Input data »
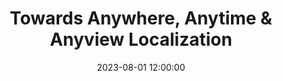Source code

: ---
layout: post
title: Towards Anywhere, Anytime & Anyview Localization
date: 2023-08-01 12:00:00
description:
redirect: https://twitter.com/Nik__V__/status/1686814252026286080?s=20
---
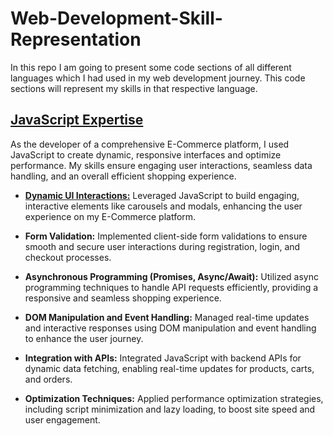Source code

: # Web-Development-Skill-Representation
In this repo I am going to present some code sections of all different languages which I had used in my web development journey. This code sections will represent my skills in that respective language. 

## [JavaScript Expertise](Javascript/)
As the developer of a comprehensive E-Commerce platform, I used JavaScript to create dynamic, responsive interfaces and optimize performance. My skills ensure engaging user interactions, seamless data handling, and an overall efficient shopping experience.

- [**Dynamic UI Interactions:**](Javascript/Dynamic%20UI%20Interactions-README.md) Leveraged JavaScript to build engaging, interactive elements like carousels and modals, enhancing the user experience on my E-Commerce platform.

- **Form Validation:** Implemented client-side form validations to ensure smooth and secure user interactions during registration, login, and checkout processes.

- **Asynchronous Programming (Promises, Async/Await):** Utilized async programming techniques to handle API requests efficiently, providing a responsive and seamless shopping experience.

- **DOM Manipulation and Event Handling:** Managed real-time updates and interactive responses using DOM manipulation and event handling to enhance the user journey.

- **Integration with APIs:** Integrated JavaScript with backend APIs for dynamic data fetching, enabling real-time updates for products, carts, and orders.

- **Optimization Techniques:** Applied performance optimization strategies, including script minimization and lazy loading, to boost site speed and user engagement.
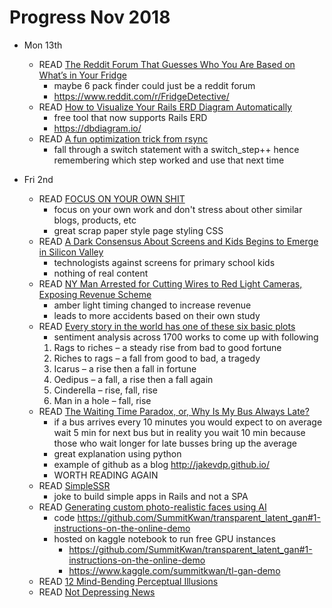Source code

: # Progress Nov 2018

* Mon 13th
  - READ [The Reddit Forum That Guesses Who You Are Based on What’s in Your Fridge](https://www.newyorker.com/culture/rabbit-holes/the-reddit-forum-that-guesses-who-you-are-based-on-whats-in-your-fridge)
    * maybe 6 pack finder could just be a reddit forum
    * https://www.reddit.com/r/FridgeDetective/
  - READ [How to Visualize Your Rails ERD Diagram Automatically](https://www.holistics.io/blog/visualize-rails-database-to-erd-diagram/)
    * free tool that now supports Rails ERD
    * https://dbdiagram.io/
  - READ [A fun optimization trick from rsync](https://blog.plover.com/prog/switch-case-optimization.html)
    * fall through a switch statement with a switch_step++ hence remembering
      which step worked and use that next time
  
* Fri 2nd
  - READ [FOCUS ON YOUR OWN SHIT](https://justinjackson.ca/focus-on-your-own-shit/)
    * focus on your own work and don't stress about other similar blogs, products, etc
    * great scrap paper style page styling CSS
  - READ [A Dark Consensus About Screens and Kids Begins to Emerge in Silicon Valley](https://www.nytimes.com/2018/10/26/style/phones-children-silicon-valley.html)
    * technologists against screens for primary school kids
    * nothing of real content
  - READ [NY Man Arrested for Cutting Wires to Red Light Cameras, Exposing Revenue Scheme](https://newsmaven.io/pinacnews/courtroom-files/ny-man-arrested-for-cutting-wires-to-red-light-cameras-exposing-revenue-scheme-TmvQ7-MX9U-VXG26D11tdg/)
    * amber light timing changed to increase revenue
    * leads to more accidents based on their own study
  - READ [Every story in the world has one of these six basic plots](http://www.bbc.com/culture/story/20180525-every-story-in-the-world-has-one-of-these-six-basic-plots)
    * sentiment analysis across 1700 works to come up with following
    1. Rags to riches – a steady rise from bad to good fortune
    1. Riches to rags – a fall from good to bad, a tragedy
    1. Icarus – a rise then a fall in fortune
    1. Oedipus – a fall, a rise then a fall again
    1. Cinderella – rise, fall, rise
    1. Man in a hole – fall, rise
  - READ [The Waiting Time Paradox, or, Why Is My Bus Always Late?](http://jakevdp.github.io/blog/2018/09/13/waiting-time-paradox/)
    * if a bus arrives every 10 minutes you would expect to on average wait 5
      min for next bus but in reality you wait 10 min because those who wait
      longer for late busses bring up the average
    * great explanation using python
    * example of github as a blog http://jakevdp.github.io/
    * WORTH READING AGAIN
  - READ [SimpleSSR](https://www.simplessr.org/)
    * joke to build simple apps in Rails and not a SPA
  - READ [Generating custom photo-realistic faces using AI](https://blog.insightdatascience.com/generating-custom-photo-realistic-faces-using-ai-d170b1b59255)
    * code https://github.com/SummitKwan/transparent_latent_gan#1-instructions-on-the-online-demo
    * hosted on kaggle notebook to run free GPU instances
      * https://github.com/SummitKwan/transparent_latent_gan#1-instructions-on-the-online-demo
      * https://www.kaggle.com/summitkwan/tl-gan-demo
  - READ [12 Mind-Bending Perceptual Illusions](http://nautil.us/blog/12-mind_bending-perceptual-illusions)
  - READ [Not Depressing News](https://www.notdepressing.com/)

==

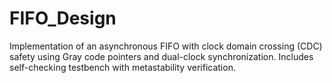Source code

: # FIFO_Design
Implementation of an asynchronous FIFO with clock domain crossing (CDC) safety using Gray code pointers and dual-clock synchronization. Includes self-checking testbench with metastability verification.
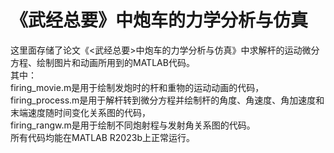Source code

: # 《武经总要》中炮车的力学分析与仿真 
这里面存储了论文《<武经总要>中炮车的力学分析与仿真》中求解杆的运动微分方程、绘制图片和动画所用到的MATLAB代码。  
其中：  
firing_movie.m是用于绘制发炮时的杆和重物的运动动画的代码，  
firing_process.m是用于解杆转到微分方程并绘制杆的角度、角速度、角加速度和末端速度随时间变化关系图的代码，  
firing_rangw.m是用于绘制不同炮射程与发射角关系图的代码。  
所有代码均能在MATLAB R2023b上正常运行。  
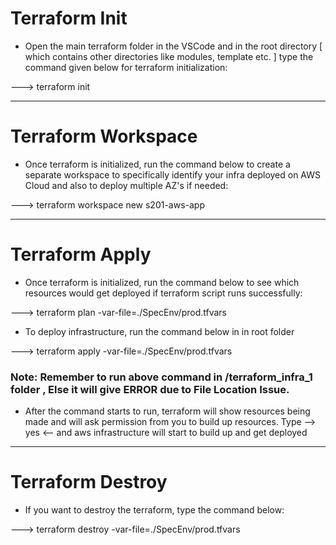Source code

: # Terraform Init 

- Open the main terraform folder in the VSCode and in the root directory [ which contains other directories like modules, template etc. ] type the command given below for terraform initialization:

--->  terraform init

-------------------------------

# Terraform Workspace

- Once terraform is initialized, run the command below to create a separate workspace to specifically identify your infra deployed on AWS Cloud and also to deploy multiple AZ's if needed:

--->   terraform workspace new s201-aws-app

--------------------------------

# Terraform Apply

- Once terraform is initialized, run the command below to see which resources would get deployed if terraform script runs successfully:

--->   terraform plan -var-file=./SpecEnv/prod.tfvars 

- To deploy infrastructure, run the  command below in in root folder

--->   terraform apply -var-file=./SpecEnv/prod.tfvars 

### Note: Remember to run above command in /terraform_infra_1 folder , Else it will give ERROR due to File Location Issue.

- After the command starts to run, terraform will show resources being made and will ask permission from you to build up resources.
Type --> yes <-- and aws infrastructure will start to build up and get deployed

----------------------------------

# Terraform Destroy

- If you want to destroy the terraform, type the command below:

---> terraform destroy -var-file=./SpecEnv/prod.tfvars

What you have to do » Using the data above, retype exactly and only the lines from the one containing "这里面存储了论文《<武经总要" up to and including the one containing "# Terraform Apply", with no pictures carried over.

Finished exercise »
这里面存储了论文《<武经总要>中炮车的力学分析与仿真》中求解杆的运动微分方程、绘制图片和动画所用到的MATLAB代码。  
其中：  
firing_movie.m是用于绘制发炮时的杆和重物的运动动画的代码，  
firing_process.m是用于解杆转到微分方程并绘制杆的角度、角速度、角加速度和末端速度随时间变化关系图的代码，  
firing_rangw.m是用于绘制不同炮射程与发射角关系图的代码。  
所有代码均能在MATLAB R2023b上正常运行。  
Source code

: # Terraform Init 

- Open the main terraform folder in the VSCode and in the root directory [ which contains other directories like modules, template etc. ] type the command given below for terraform initialization:

--->  terraform init

-------------------------------

# Terraform Workspace

- Once terraform is initialized, run the command below to create a separate workspace to specifically identify your infra deployed on AWS Cloud and also to deploy multiple AZ's if needed:

--->   terraform workspace new s201-aws-app

--------------------------------

# Terraform Apply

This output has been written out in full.